How are planners dealing with the tenuous future of estate taxes? Many are stressing to clients that frequent reviews of their estate plans will be necessary over the next several years. Marjorie Fox of Rembert, D'Orazio & Fox in Falls Church, Va., says that upon the completion of attorney reviews of client estate plans, clients get a letter with their final documents stating that their plans will have to be updated at least by 2009, and possibly sooner.

As for estate planning itself, Fox says the firm has made only a few adjustments to account for potential changes. Since it's clear that federal exemptions will increase over the next few years, the firm isn't as aggressive in using irrevocable life insurance trusts or annual exclusion gifts, she says.

"Let's say the exemption sticks at $2 million," she says. "That protects a fair number of our clients if they do unified credit planning."

The estate planning clients who should be on high-alert status are those with estates in the $1 million to $4 million range-those falling around the cusp of where the exemption may ultimately fall, says estate attorney Jeremy Lantz, of The Lantz Law Firm Inc. in Atlanta. "At a minimum they should be reviewed every two to three years to take into account tax law changes," he says.

Stuart H. Welch III, president of The Welch Group LLC in Birmingham, Ala., says one thing is clear: Putting off estate planning to wait for a resolution is a mistake. Welch says his firm actually did put its clients in a holding pattern for about a year after EGTRRA, in hopes that there was enough momentum for a permanent change in the tax law. But in light of current events, the firm is moving forward with its estate planning.

"Because of the war in Iraq and the mounting budget deficit, any kind of permanent resolution of the estate tax seems less likely," Welch says. He adds that one of the few changes the firm has made in its planning is to use term life insurance instead of cash-value life in its strategies for paying death taxes.
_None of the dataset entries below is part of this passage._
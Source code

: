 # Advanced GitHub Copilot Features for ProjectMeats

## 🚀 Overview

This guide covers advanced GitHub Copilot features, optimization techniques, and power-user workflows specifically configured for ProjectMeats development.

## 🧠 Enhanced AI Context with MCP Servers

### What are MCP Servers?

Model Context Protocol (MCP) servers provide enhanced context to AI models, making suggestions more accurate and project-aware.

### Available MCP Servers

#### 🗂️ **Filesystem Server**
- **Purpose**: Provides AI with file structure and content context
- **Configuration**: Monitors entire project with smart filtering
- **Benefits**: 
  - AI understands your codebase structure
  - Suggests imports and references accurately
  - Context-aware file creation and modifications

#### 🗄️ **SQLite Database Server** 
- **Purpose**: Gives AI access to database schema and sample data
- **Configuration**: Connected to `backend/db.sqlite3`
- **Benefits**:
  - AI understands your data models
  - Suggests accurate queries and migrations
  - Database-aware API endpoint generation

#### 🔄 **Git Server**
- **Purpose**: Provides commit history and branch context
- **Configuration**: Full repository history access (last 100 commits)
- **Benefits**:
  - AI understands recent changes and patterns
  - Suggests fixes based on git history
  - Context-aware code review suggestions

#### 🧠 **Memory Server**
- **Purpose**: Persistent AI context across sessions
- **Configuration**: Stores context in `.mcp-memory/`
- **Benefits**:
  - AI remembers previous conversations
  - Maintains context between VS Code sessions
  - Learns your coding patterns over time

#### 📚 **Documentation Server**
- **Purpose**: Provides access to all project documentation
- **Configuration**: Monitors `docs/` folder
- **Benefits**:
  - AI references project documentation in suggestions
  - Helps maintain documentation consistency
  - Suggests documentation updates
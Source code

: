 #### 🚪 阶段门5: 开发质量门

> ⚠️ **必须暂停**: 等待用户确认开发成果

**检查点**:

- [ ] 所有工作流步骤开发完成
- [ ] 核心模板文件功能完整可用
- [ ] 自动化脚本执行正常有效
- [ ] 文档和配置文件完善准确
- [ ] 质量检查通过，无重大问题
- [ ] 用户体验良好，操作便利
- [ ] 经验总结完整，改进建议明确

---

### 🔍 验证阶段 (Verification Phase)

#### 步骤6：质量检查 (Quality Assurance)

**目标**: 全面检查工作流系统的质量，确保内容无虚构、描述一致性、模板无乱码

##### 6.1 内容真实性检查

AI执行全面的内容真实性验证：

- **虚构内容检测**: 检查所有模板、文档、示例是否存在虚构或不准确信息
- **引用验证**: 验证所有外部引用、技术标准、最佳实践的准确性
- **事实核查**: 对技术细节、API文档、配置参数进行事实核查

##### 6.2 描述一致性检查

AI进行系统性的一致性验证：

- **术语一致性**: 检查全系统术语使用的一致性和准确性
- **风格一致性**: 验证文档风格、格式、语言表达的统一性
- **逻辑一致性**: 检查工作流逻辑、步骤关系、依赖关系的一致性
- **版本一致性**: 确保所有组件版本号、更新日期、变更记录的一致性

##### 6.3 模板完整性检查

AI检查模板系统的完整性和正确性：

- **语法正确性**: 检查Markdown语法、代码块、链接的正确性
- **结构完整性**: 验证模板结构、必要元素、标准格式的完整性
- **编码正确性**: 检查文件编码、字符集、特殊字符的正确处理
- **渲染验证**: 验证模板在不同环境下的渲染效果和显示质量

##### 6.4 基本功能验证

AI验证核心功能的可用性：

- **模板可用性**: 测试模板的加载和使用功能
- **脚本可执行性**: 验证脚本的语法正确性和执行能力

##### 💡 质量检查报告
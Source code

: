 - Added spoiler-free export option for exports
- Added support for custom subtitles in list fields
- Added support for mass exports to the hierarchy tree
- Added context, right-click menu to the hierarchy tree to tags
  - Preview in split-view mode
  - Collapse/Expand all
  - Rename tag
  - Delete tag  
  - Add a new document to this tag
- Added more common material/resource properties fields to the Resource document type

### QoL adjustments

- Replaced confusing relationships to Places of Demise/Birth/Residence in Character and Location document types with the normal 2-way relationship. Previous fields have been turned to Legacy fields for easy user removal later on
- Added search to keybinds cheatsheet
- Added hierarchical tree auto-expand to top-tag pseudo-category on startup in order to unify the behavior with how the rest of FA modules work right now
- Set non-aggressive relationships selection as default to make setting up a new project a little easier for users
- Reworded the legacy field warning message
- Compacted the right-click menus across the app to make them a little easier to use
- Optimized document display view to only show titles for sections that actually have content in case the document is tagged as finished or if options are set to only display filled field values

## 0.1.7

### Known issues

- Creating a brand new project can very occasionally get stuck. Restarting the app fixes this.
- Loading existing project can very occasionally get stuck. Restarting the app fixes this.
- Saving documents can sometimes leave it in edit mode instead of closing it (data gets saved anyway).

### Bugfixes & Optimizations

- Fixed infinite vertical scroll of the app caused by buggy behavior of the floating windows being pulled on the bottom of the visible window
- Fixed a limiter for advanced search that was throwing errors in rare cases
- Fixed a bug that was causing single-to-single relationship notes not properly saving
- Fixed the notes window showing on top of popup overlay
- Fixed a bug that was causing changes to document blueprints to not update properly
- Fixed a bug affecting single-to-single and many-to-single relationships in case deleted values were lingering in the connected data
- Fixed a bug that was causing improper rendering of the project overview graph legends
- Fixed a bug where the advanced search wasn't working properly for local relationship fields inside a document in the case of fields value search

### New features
Many advisors say that instead of worrying about the outcome of estate tax law proposals, they're more concerned that clients and potential clients are putting off their estate planning. Herbert Daroff of Baystate Financial Services in Boston says that while only a tiny percentage of people end up having to pay estate taxes, a much larger number require adequate estate planning. His fear is that talk of death tax repeal is lulling people into a false sense of security.

"Whether we have estate taxes or not, the basic estate planning needs to be done," he says. "You don't want to die in any state in the United States without a will."